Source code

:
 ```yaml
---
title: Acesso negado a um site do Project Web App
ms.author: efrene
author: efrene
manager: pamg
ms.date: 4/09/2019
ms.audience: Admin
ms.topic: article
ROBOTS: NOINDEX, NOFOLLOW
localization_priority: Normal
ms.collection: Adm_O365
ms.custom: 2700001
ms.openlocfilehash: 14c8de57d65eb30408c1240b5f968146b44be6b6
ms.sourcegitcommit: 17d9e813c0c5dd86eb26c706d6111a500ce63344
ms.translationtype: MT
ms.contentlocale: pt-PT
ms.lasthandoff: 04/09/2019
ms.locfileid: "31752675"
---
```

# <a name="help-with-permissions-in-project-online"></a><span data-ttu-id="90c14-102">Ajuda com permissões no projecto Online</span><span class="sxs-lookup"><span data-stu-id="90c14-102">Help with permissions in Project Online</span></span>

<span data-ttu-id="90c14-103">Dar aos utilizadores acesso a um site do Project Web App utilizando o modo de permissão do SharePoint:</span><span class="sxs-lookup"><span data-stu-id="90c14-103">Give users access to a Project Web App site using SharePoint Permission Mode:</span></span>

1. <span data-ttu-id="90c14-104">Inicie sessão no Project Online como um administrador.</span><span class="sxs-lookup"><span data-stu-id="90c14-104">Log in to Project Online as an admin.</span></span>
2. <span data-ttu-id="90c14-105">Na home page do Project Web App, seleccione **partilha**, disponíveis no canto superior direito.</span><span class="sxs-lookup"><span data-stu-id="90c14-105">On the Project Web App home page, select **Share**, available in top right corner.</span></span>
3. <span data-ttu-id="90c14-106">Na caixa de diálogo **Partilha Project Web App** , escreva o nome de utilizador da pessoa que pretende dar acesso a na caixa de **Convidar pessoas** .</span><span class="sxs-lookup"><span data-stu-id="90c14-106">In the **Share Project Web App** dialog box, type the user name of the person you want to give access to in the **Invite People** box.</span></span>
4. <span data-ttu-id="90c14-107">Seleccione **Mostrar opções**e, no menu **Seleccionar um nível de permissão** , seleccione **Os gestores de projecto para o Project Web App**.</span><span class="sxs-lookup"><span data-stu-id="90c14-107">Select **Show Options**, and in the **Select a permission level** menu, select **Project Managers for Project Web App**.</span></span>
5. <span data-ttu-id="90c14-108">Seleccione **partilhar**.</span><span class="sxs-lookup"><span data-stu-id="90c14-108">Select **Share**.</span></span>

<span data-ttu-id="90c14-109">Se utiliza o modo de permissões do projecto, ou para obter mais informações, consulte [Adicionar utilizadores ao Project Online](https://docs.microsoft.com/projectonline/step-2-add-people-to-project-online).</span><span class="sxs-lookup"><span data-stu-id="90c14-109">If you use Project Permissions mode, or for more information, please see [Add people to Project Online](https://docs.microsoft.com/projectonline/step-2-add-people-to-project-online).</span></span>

○ ○ ○ ○

> Aim of the exercise
Transcribe all of the material above so that it matches the source exactly.

> Written answer
Source code

:
 ```yaml
---
title: Acesso negado a um site do Project Web App
ms.author: efrene
author: efrene
manager: pamg
ms.date: 4/09/2019
ms.audience: Admin
ms.topic: article
ROBOTS: NOINDEX, NOFOLLOW
localization_priority: Normal
ms.collection: Adm_O365
ms.custom: 2700001
ms.openlocfilehash: 14c8de57d65eb30408c1240b5f968146b44be6b6
ms.sourcegitcommit: 17d9e813c0c5dd86eb26c706d6111a500ce63344
ms.translationtype: MT
ms.contentlocale: pt-PT
ms.lasthandoff: 04/09/2019
ms.locfileid: "31752675"
---
```

# <a name="help-with-permissions-in-project-online"></a><span data-ttu-id="90c14-102">Ajuda com permissões no projecto Online</span><span class="sxs-lookup"><span data-stu-id="90c14-102">Help with permissions in Project Online</span></span>

<span data-ttu-id="90c14-103">Dar aos utilizadores acesso a um site do Project Web App utilizando o modo de permissão do SharePoint:</span><span class="sxs-lookup"><span data-stu-id="90c14-103">Give users access to a Project Web App site using SharePoint Permission Mode:</span></span>

1. <span data-ttu-id="90c14-104">Inicie sessão no Project Online como um administrador.</span><span class="sxs-lookup"><span data-stu-id="90c14-104">Log in to Project Online as an admin.</span></span>
2. <span data-ttu-id="90c14-105">Na home page do Project Web App, seleccione **partilha**, disponíveis no canto superior direito.</span><span class="sxs-lookup"><span data-stu-id="90c14-105">On the Project Web App home page, select **Share**, available in top right corner.</span></span>
3. <span data-ttu-id="90c14-106">Na caixa de diálogo **Partilha Project Web App** , escreva o nome de utilizador da pessoa que pretende dar acesso a na caixa de **Convidar pessoas** .</span><span class="sxs-lookup"><span data-stu-id="90c14-106">In the **Share Project Web App** dialog box, type the user name of the person you want to give access to in the **Invite People** box.</span></span>
4. <span data-ttu-id="90c14-107">Seleccione **Mostrar opções**e, no menu **Seleccionar um nível de permissão** , seleccione **Os gestores de projecto para o Project Web App**.</span><span class="sxs-lookup"><span data-stu-id="90c14-107">Select **Show Options**, and in the **Select a permission level** menu, select **Project Managers for Project Web App**.</span></span>
5. <span data-ttu-id="90c14-108">Seleccione **partilhar**.</span><span class="sxs-lookup"><span data-stu-id="90c14-108">Select **Share**.</span></span>

<span data-ttu-id="90c14-109">Se utiliza o modo de permissões do projecto, ou para obter mais informações, consulte [Adicionar utilizadores ao Project Online](https://docs.microsoft.com/projectonline/step-2-add-people-to-project-online).</span><span class="sxs-lookup"><span data-stu-id="90c14-109">If you use Project Permissions mode, or for more information, please see [Add people to Project Online](https://docs.microsoft.com/projectonline/step-2-add-people-to-project-online).</span></span>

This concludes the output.